The Big Bang: Do Scientists Have It All Wrong?
A controversial new analysis of the Universe's "baby picture" released late March by the European Space Agnecy's Planck mission argues the validity of the not only prevailing theories of the expansion of the Universe, but of the Big Bang itself.
While cosmologists are not sure what first caused inflation, most believe the current state of the Universe is the result of interactions of a number of fields, including the Higgs field and an "inflation" field that, in theory, causes inflation when its energy dominates that of other fields.
However, researchers led by Princeton astrophyscisit Paul Steinhardt noted that the list of possible inflation fields determined by Planck scientists are less likely to occur naturally than others they ruled out, according to Nature.com.
Furthermore, Steinhardt and his team point to new research emerging from scientists at CERN's Large Hadron Collider (LHC) showing that the Higgs field likely started in a high-energy state, rather than in a stable, low-energy one.
Steinhardt argues that the odds of the Higgs field starting in such a precarious, metastable state are similar to that of dropping a person out of the sky over the Matterhorn only to find he or she landed in a "dimple near the top." Furthermore, he argues that as soon as inflation started, the resulting quantum fluctuations would have quickly led the HIggs field to fall to an extremely low-energy state.
And while such a theory doesn't necessarily contradict all inflation theories, it does stand in the face of the popular "plateau models," called such because the of belief that they level off at relatively low energies.

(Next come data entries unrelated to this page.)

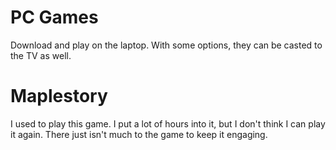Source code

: # PC Games
Download and play on the laptop.
With some options, they can be casted to the TV as well.

# Maplestory
I used to play this game. I put a lot of hours into it, but I don't think I can play it again.
There just isn't much to the game to keep it engaging. 
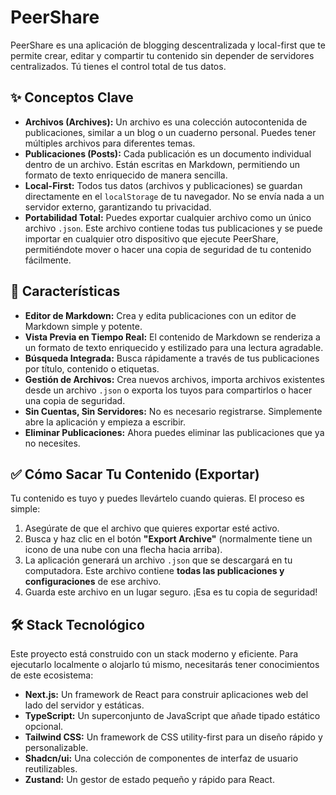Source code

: # PeerShare

PeerShare es una aplicación de blogging descentralizada y local-first que te permite crear, editar y compartir tu contenido sin depender de servidores centralizados. Tú tienes el control total de tus datos.

## ✨ Conceptos Clave

- **Archivos (Archives):** Un archivo es una colección autocontenida de publicaciones, similar a un blog o un cuaderno personal. Puedes tener múltiples archivos para diferentes temas.
- **Publicaciones (Posts):** Cada publicación es un documento individual dentro de un archivo. Están escritas en Markdown, permitiendo un formato de texto enriquecido de manera sencilla.
- **Local-First:** Todos tus datos (archivos y publicaciones) se guardan directamente en el `localStorage` de tu navegador. No se envía nada a un servidor externo, garantizando tu privacidad.
- **Portabilidad Total:** Puedes exportar cualquier archivo como un único archivo `.json`. Este archivo contiene todas tus publicaciones y se puede importar en cualquier otro dispositivo que ejecute PeerShare, permitiéndote mover o hacer una copia de seguridad de tu contenido fácilmente.

## 🚀 Características

- **Editor de Markdown:** Crea y edita publicaciones con un editor de Markdown simple y potente.
- **Vista Previa en Tiempo Real:** El contenido de Markdown se renderiza a un formato de texto enriquecido y estilizado para una lectura agradable.
- **Búsqueda Integrada:** Busca rápidamente a través de tus publicaciones por título, contenido o etiquetas.
- **Gestión de Archivos:** Crea nuevos archivos, importa archivos existentes desde un archivo `.json` o exporta los tuyos para compartirlos o hacer una copia de seguridad.
- **Sin Cuentas, Sin Servidores:** No es necesario registrarse. Simplemente abre la aplicación y empieza a escribir.
- **Eliminar Publicaciones:** Ahora puedes eliminar las publicaciones que ya no necesites.

## ✅ Cómo Sacar Tu Contenido (Exportar)

Tu contenido es tuyo y puedes llevártelo cuando quieras. El proceso es simple:

1.  Asegúrate de que el archivo que quieres exportar esté activo.
2.  Busca y haz clic en el botón **"Export Archive"** (normalmente tiene un icono de una nube con una flecha hacia arriba).
3.  La aplicación generará un archivo `.json` que se descargará en tu computadora. Este archivo contiene **todas las publicaciones y configuraciones** de ese archivo.
4.  Guarda este archivo en un lugar seguro. ¡Esa es tu copia de seguridad!

## 🛠️ Stack Tecnológico

Este proyecto está construido con un stack moderno y eficiente. Para ejecutarlo localmente o alojarlo tú mismo, necesitarás tener conocimientos de este ecosistema:

-   **Next.js:** Un framework de React para construir aplicaciones web del lado del servidor y estáticas.
-   **TypeScript:** Un superconjunto de JavaScript que añade tipado estático opcional.
-   **Tailwind CSS:** Un framework de CSS utility-first para un diseño rápido y personalizable.
-   **Shadcn/ui:** Una colección de componentes de interfaz de usuario reutilizables.
-   **Zustand:** Un gestor de estado pequeño y rápido para React.
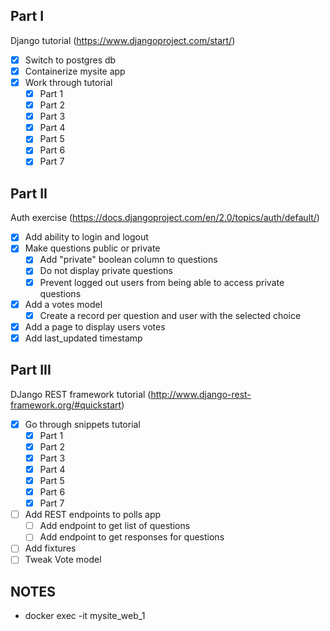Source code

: ## Part I
Django tutorial (https://www.djangoproject.com/start/)

- [x] Switch to postgres db
- [x] Containerize mysite app
- [x] Work through tutorial
  - [x] Part 1
  - [x] Part 2
  - [x] Part 3
  - [x] Part 4
  - [x] Part 5
  - [x] Part 6
  - [x] Part 7
  
## Part II
Auth exercise (https://docs.djangoproject.com/en/2.0/topics/auth/default/)

- [x] Add ability to login and logout
- [x] Make questions public or private
  - [x] Add "private" boolean column to questions
  - [x] Do not display private questions
  - [x] Prevent logged out users from being able to access private questions
- [x] Add a votes model
  - [x] Create a record per question and user with the selected choice
- [x] Add a page to display users votes
- [x] Add last_updated timestamp

## Part III
DJango REST framework tutorial (http://www.django-rest-framework.org/#quickstart)

- [x] Go through snippets tutorial
  - [x] Part 1
  - [x] Part 2
  - [x] Part 3
  - [x] Part 4
  - [x] Part 5
  - [x] Part 6
  - [x] Part 7
- [ ] Add REST endpoints to polls app
  - [ ] Add endpoint to get list of questions 
  - [ ] Add endpoint to get responses for questions
- [ ] Add fixtures
- [ ] Tweak Vote model 

## NOTES

- docker exec -it mysite_web_1 <COMMAND>
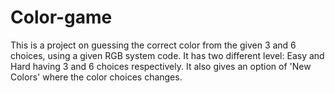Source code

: # Color-game
This is a project on guessing the correct color from the given 3 and 6 choices, using a given RGB system code.
It has two different level: Easy and Hard having 3 and 6 choices respectively. 
It also gives an option of 'New Colors' where the color choices changes. 
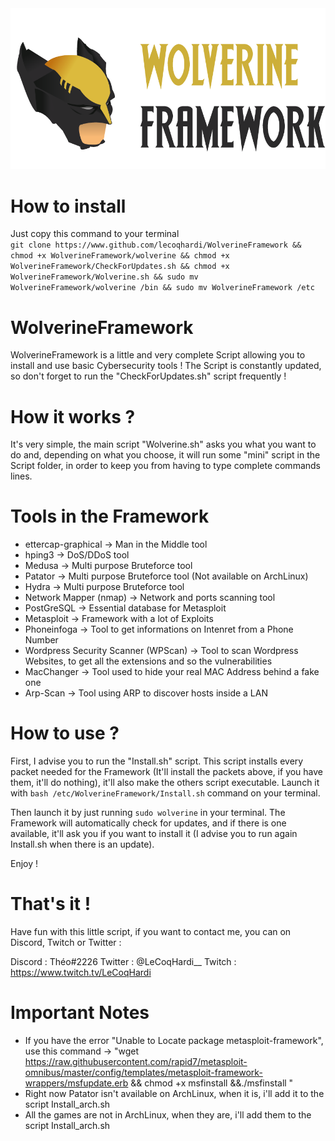 <img src="assets/Banner.png">

# How to install
Just copy this command to your terminal<br>
`git clone https://www.github.com/lecoqhardi/WolverineFramework && chmod +x WolverineFramework/wolverine && chmod +x WolverineFramework/CheckForUpdates.sh && chmod +x WolverineFramework/Wolverine.sh && sudo mv WolverineFramework/wolverine /bin && sudo mv WolverineFramework /etc`


# WolverineFramework

WolverineFramework is a little and very complete Script allowing you to install and use basic Cybersecurity tools ! The Script is constantly updated, so don't forget to run the "CheckForUpdates.sh" script frequently !

# How it works ?

It's very simple, the main script "Wolverine.sh" asks you what you want to do and, depending on what you choose, it will run some "mini" script in the Script folder, in order to keep you from having to type complete commands lines.

# Tools in the Framework

  - ettercap-graphical → Man in the Middle tool
  - hping3 → DoS/DDoS tool
  - Medusa → Multi purpose Bruteforce tool
  - Patator → Multi purpose Bruteforce tool (Not available on ArchLinux)
  - Hydra → Multi purpose Bruteforce tool
  - Network Mapper (nmap) → Network and ports scanning tool
  - PostGreSQL → Essential database for Metasploit
  - Metasploit → Framework with a lot of Exploits
  - Phoneinfoga → Tool to get informations on Intenret from a Phone Number 
  - Wordpress Security Scanner (WPScan) → Tool to scan Wordpress Websites, to get all the extensions and so the vulnerabilities
  - MacChanger → Tool used to hide your real MAC Address behind a fake one
  - Arp-Scan → Tool using ARP to discover hosts inside a LAN

# How to use ?

First, I advise you to run the "Install.sh" script. This script installs every packet needed for the Framework (It'll install the packets above, if you have them, it'll do nothing), it'll also make the others script executable. Launch it with `bash /etc/WolverineFramework/Install.sh` command on your terminal.


Then launch it by just running `sudo wolverine` in your terminal. The Framework will automatically check for updates, and if there is one available, it'll ask you if you want to install it (I advise you to run again Install.sh when there is an update). 

Enjoy !
 
# That's it !

Have fun with this little script, if you want to contact me, you can on Discord, Twitch or Twitter :

Discord : Théo#2226
Twitter : @LeCoqHardi__
Twitch : https://www.twitch.tv/LeCoqHardi

# Important Notes

- If you have the error "Unable to Locate package metasploit-framework", use this command -> "wget https://raw.githubusercontent.com/rapid7/metasploit-omnibus/master/config/templates/metasploit-framework-wrappers/msfupdate.erb && chmod +x msfinstall &&./msfinstall "
- Right now Patator isn't available on ArchLinux, when it is, i'll add it to the script Install_arch.sh
- All the games are not in ArchLinux, when they are, i'll add them to the script Install_arch.sh
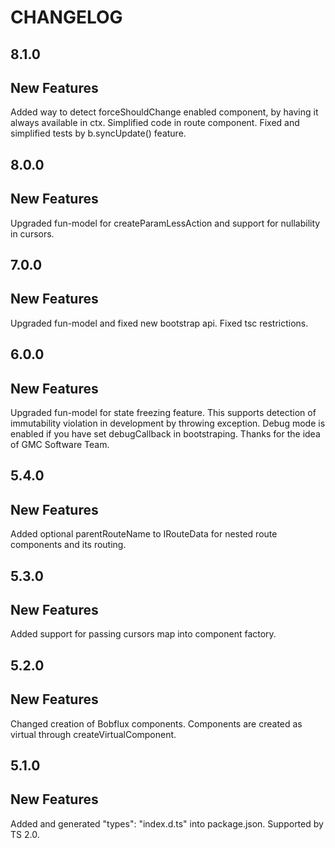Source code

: CHANGELOG
===

8.1.0
--

New Features
-
Added way to detect forceShouldChange enabled component, by having it always available in ctx.
Simplified code in route component.
Fixed and simplified tests by b.syncUpdate() feature.

8.0.0
--

New Features
-
Upgraded fun-model for createParamLessAction and support for nullability in cursors.

7.0.0
--

New Features
-

Upgraded fun-model and fixed new bootstrap api.
Fixed tsc restrictions.

6.0.0
--

New Features
-

Upgraded fun-model for state freezing feature. This supports detection of immutability violation in development by throwing exception. Debug mode is enabled if you have set debugCallback in bootstraping. Thanks for the idea of GMC Software Team.

5.4.0
--

New Features
-

Added optional parentRouteName to IRouteData for nested route components and its routing.

5.3.0
--

New Features
-

Added support for passing cursors map into component factory.

5.2.0
--

New Features
-

Changed creation of Bobflux components. Components are created as virtual through createVirtualComponent.

5.1.0
--

New Features
-

Added and generated "types": "index.d.ts" into package.json. Supported by TS 2.0.
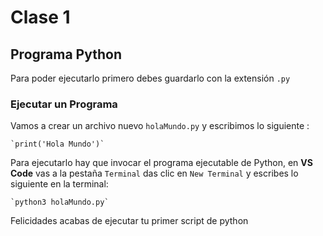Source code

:# Clase 1
## Programa Python
Para poder ejecutarlo primero debes guardarlo con la extensión `.py` 
### Ejecutar un Programa
Vamos a crear un archivo nuevo `holaMundo.py` y escribimos lo siguiente :

    `print('Hola Mundo')`

Para ejecutarlo hay que invocar el programa ejecutable de Python, en **VS Code** vas a la pestaña `Terminal` das clic en `New Terminal` y escribes lo siguiente en la terminal:

    `python3 holaMundo.py`

Felicidades acabas de ejecutar tu primer script de python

Should plateau inflation have truly taken place the way Planck scientists and other are currently proposing, Steinhardt says the inflation would have ended too soon and the Universe would have been more likely to end up as a black hole than what it is today.
And while the Princeton scientist admits that all it takes is the discovery of one new, exotic particle from the LHC to undo his theory, given what scientists do know, he argues "if you just follow your nose, then inflation and the whole Big Bang paradigm seem to be in big trouble."
However, while Steinhardt's concerns were discussed at a meeting held at the Kavli Institute of Theoretical Physics in Santa Barbara, as Nature.com reports they were also largely dismissed.
"The authors claim that the surviving models are, in their words, 'unlikely' - which is an ill-defined concept," said Eva Silverstein, a theoretical physicist at Stanford University in California. And while she admits there is still more to learn about the initial events that led up to inflation, she believes "the big pictures is that the Planck results are in striking agreement with the inflationary paradigm."